_Exercise prompt_
Transcribe the records in full.

_Entries shown_
• • •

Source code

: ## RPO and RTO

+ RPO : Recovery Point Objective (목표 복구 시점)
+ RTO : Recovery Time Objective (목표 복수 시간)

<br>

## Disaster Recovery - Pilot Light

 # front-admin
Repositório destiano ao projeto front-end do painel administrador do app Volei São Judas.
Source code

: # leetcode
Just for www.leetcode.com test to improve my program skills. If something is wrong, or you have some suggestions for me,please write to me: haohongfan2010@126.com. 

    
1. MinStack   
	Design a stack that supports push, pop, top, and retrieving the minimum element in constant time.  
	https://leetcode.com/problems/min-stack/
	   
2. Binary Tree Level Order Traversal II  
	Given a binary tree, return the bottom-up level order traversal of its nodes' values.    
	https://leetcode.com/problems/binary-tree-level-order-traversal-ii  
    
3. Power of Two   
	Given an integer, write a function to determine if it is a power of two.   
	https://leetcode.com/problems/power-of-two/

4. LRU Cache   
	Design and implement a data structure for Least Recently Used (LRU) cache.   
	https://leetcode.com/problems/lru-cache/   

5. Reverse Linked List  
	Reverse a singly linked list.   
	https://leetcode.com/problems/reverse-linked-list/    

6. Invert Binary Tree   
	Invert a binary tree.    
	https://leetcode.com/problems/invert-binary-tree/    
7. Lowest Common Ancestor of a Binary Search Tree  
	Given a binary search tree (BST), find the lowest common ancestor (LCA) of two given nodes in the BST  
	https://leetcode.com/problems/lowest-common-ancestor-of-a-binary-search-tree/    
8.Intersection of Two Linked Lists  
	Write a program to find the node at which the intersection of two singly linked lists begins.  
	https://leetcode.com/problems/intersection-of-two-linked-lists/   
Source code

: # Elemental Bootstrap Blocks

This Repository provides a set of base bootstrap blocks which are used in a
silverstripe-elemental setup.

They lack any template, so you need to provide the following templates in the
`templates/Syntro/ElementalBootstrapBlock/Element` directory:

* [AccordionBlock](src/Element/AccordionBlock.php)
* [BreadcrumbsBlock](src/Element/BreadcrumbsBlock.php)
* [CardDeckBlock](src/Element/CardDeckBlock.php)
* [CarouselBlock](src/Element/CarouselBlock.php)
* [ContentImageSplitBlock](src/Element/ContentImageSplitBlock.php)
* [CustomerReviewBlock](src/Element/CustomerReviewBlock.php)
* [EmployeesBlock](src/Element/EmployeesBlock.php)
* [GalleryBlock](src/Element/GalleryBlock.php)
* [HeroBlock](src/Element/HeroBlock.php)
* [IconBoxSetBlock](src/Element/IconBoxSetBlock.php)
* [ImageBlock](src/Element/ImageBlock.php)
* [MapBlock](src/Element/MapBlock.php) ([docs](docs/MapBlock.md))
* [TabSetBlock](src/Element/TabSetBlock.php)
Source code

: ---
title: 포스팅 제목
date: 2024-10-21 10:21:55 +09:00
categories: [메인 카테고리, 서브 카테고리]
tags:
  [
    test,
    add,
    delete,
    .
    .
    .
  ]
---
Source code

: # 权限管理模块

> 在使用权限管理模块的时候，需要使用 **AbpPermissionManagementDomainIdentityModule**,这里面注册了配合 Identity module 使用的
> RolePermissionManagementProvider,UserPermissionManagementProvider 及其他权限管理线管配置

• • •

_Reply_
Source code

: ## RPO and RTO

+ RPO : Recovery Point Objective (목표 복구 시점)
+ RTO : Recovery Time Objective (목표 복수 시간)

<br>

## Disaster Recovery - Pilot Light

 # front-admin
Repositório destiano ao projeto front-end do painel administrador do app Volei São Judas.
Source code

: # leetcode
Just for www.leetcode.com test to improve my program skills. If something is wrong, or you have some suggestions for me,please write to me: haohongfan2010@126.com. 

    
1. MinStack   
	Design a stack that supports push, pop, top, and retrieving the minimum element in constant time.  
	https://leetcode.com/problems/min-stack/
	   
2. Binary Tree Level Order Traversal II  
	Given a binary tree, return the bottom-up level order traversal of its nodes' values.    
	https://leetcode.com/problems/binary-tree-level-order-traversal-ii  
    
3. Power of Two   
	Given an integer, write a function to determine if it is a power of two.   
	https://leetcode.com/problems/power-of-two/

4. LRU Cache   
	Design and implement a data structure for Least Recently Used (LRU) cache.   
	https://leetcode.com/problems/lru-cache/   

5. Reverse Linked List  
	Reverse a singly linked list.   
	https://leetcode.com/problems/reverse-linked-list/    

6. Invert Binary Tree   
	Invert a binary tree.    
	https://leetcode.com/problems/invert-binary-tree/    
7. Lowest Common Ancestor of a Binary Search Tree  
	Given a binary search tree (BST), find the lowest common ancestor (LCA) of two given nodes in the BST  
	https://leetcode.com/problems/lowest-common-ancestor-of-a-binary-search-tree/    
8.Intersection of Two Linked Lists  
	Write a program to find the node at which the intersection of two singly linked lists begins.  
	https://leetcode.com/problems/intersection-of-two-linked-lists/   
Source code

: # Elemental Bootstrap Blocks

This Repository provides a set of base bootstrap blocks which are used in a
silverstripe-elemental setup.

They lack any template, so you need to provide the following templates in the
`templates/Syntro/ElementalBootstrapBlock/Element` directory:

* [AccordionBlock](src/Element/AccordionBlock.php)
* [BreadcrumbsBlock](src/Element/BreadcrumbsBlock.php)
* [CardDeckBlock](src/Element/CardDeckBlock.php)
* [CarouselBlock](src/Element/CarouselBlock.php)
* [ContentImageSplitBlock](src/Element/ContentImageSplitBlock.php)
* [CustomerReviewBlock](src/Element/CustomerReviewBlock.php)
* [EmployeesBlock](src/Element/EmployeesBlock.php)
* [GalleryBlock](src/Element/GalleryBlock.php)
* [HeroBlock](src/Element/HeroBlock.php)
* [IconBoxSetBlock](src/Element/IconBoxSetBlock.php)
* [ImageBlock](src/Element/ImageBlock.php)
* [MapBlock](src/Element/MapBlock.php) ([docs](docs/MapBlock.md))
* [TabSetBlock](src/Element/TabSetBlock.php)
Source code

: ---
title: 포스팅 제목
date: 2024-10-21 10:21:55 +09:00
categories: [메인 카테고리, 서브 카테고리]
tags:
  [
    test,
    add,
    delete,
    .
    .
    .
  ]
---
Source code

: # 权限管理模块

> 在使用权限管理模块的时候，需要使用 **AbpPermissionManagementDomainIdentityModule**,这里面注册了配合 Identity module 使用的
> RolePermissionManagementProvider,UserPermissionManagementProvider 及其他权限管理线管配置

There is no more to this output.